◆ About this exercise ◆
Your answer should be the lines of the data below that contain "sure".

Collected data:
▼

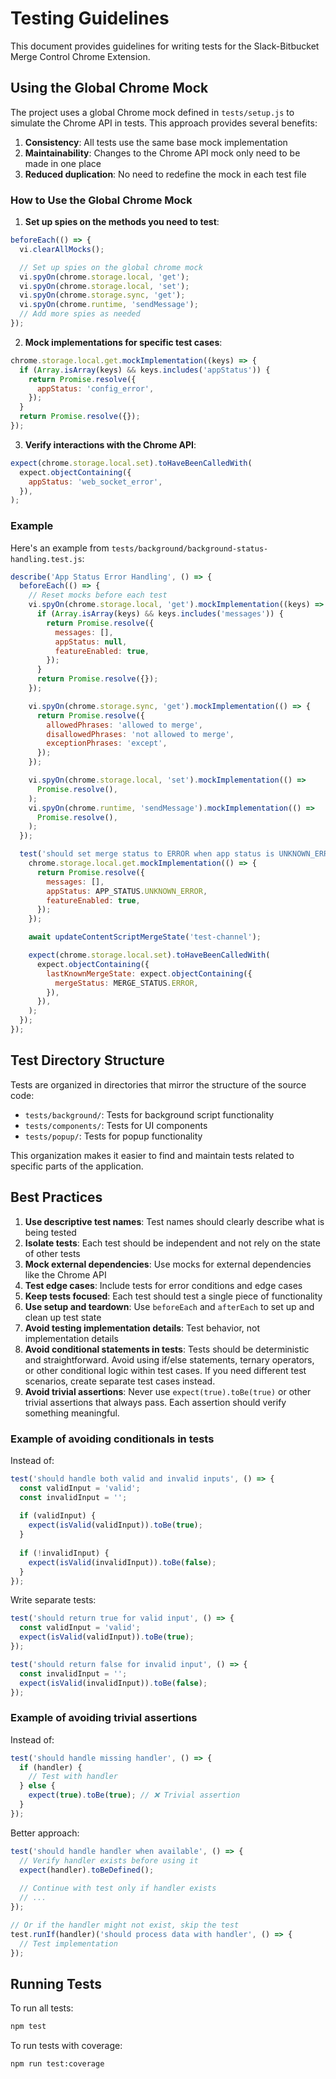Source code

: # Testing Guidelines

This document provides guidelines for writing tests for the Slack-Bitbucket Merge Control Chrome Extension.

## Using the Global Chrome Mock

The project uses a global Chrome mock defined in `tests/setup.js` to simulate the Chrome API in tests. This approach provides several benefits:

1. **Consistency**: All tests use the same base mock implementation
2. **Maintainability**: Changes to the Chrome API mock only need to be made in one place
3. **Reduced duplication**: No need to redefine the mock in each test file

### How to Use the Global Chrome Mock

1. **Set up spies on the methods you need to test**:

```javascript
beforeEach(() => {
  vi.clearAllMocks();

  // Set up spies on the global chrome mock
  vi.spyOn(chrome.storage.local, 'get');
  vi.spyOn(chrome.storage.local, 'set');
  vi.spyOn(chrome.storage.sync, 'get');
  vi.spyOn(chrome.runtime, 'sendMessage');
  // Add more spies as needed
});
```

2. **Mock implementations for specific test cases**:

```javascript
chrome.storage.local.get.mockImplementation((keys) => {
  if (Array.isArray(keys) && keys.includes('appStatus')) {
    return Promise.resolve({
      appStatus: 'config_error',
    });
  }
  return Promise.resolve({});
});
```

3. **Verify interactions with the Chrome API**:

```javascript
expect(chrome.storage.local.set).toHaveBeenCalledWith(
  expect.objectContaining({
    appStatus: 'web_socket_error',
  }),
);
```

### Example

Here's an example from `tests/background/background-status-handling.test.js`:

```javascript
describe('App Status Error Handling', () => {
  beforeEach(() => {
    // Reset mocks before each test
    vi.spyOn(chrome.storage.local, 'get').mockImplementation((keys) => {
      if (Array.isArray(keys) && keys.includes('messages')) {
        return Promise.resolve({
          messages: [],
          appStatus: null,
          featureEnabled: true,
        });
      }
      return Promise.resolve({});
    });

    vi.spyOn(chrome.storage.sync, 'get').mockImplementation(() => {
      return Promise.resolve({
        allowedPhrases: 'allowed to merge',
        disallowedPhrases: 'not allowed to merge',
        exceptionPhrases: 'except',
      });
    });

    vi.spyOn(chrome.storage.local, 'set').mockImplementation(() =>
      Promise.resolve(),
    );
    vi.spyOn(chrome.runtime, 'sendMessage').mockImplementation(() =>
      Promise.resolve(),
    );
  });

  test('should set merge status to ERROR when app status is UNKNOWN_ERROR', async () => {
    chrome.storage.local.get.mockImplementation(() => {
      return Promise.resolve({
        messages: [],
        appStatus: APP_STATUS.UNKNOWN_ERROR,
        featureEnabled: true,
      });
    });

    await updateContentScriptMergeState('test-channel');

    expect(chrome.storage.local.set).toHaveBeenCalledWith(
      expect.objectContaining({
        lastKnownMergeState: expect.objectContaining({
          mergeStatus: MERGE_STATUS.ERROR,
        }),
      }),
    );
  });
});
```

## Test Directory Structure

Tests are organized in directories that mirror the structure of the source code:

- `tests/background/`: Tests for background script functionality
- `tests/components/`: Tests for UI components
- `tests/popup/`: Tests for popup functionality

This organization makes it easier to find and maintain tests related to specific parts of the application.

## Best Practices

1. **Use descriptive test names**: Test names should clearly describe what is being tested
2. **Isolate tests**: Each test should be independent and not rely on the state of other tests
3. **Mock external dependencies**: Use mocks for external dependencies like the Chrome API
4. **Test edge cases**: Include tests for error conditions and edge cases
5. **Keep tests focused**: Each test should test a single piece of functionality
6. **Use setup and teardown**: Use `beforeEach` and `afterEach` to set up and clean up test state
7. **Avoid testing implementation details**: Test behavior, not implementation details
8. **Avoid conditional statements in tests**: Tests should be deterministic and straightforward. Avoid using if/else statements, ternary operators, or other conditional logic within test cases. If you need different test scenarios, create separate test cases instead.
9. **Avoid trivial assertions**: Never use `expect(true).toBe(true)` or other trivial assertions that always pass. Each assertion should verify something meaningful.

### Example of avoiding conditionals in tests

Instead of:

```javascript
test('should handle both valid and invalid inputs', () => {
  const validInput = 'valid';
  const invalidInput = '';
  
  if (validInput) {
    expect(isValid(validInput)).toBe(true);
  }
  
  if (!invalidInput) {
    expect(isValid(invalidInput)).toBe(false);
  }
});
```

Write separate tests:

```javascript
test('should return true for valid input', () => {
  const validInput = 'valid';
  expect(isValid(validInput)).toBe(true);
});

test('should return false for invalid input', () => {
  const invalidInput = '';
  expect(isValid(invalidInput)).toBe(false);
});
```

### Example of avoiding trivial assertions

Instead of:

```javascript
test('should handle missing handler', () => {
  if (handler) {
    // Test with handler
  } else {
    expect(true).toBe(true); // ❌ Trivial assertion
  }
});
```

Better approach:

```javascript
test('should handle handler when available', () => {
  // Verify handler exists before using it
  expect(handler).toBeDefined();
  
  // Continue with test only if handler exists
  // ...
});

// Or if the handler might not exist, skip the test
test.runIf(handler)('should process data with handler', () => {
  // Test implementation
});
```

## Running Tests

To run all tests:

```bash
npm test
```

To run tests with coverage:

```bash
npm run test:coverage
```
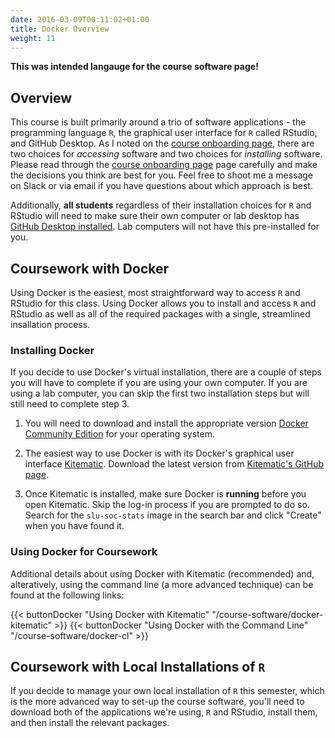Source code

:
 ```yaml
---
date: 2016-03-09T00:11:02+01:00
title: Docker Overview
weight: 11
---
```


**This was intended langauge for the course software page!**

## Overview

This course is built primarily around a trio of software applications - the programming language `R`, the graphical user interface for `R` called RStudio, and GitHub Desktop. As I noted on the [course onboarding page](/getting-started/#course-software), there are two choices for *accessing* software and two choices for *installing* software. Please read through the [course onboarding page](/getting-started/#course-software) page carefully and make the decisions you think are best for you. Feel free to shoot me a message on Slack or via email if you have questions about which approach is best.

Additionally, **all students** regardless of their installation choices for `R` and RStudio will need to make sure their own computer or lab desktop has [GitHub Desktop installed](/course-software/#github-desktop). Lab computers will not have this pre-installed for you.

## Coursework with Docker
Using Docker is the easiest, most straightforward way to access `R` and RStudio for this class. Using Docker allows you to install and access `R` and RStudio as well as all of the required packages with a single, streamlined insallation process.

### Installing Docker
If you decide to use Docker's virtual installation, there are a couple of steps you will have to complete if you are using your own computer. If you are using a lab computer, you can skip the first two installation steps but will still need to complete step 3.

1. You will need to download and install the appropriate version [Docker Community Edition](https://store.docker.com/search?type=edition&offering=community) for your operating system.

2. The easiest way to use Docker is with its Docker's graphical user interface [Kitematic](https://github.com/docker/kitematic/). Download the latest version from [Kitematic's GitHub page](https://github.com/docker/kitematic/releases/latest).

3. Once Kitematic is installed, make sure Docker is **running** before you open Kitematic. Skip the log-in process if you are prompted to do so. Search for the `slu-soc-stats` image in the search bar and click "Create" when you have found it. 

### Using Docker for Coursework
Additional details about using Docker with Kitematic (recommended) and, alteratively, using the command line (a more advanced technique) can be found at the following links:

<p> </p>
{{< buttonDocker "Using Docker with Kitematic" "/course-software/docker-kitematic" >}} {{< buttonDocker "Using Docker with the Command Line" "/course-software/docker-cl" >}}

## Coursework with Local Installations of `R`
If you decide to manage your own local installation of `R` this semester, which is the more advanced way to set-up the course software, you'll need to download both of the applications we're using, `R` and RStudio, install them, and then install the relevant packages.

▲
▼

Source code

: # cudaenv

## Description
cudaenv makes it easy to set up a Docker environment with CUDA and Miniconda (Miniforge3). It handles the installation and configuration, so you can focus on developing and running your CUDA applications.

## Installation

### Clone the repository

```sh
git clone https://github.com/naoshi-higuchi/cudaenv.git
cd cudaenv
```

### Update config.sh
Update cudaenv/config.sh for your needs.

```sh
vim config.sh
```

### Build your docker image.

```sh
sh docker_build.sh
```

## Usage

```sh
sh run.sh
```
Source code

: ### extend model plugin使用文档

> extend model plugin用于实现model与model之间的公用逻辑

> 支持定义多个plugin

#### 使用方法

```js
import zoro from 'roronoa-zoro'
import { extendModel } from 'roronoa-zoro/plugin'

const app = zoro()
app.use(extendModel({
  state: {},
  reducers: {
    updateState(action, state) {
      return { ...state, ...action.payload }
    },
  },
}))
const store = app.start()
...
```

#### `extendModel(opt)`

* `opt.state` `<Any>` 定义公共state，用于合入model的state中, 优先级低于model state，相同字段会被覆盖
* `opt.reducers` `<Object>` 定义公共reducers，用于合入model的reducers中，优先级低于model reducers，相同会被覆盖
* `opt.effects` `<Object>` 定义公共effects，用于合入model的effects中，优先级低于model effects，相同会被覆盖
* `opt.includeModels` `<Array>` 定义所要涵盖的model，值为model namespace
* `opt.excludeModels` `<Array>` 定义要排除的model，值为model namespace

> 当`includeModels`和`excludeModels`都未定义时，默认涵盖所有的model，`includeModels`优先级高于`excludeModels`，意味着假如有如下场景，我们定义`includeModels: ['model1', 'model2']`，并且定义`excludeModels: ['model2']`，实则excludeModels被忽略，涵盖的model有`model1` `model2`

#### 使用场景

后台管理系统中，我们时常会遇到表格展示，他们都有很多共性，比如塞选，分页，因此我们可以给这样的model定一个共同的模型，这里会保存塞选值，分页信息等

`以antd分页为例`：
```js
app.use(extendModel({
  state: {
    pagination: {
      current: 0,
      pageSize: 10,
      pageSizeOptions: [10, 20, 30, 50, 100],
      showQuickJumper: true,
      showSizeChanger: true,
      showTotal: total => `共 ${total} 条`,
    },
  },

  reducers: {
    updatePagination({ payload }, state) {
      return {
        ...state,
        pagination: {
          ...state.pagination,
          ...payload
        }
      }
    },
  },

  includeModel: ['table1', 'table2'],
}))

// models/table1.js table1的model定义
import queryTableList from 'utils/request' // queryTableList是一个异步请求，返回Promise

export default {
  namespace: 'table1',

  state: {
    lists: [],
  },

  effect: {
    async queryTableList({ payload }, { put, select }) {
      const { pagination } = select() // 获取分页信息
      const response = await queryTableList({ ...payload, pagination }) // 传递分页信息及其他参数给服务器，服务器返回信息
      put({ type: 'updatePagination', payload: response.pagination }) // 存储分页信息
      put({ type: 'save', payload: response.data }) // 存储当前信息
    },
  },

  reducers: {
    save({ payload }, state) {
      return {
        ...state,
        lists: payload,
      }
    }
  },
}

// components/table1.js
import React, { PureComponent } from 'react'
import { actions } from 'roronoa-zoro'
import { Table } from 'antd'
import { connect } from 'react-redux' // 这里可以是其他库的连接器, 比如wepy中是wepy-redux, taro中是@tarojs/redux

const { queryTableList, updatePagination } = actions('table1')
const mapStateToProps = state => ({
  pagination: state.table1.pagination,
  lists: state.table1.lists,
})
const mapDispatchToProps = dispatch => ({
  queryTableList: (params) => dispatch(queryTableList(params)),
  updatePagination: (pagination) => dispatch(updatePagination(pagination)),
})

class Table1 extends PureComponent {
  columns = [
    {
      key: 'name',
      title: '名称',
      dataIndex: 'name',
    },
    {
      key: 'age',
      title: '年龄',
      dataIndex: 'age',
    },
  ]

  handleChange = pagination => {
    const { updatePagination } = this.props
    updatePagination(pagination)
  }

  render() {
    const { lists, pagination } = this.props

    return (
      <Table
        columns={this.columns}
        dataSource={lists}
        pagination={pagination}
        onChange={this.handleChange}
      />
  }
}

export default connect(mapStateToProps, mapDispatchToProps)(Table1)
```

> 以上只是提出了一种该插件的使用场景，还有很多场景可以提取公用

▲

◆ Written answer ◆
Additionally, **all students** regardless of their installation choices for `R` and RStudio will need to make sure their own computer or lab desktop has [GitHub Desktop installed](/course-software/#github-desktop). Lab computers will not have this pre-installed for you.
3. Once Kitematic is installed, make sure Docker is **running** before you open Kitematic. Skip the log-in process if you are prompted to do so. Search for the `slu-soc-stats` image in the search bar and click "Create" when you have found it. 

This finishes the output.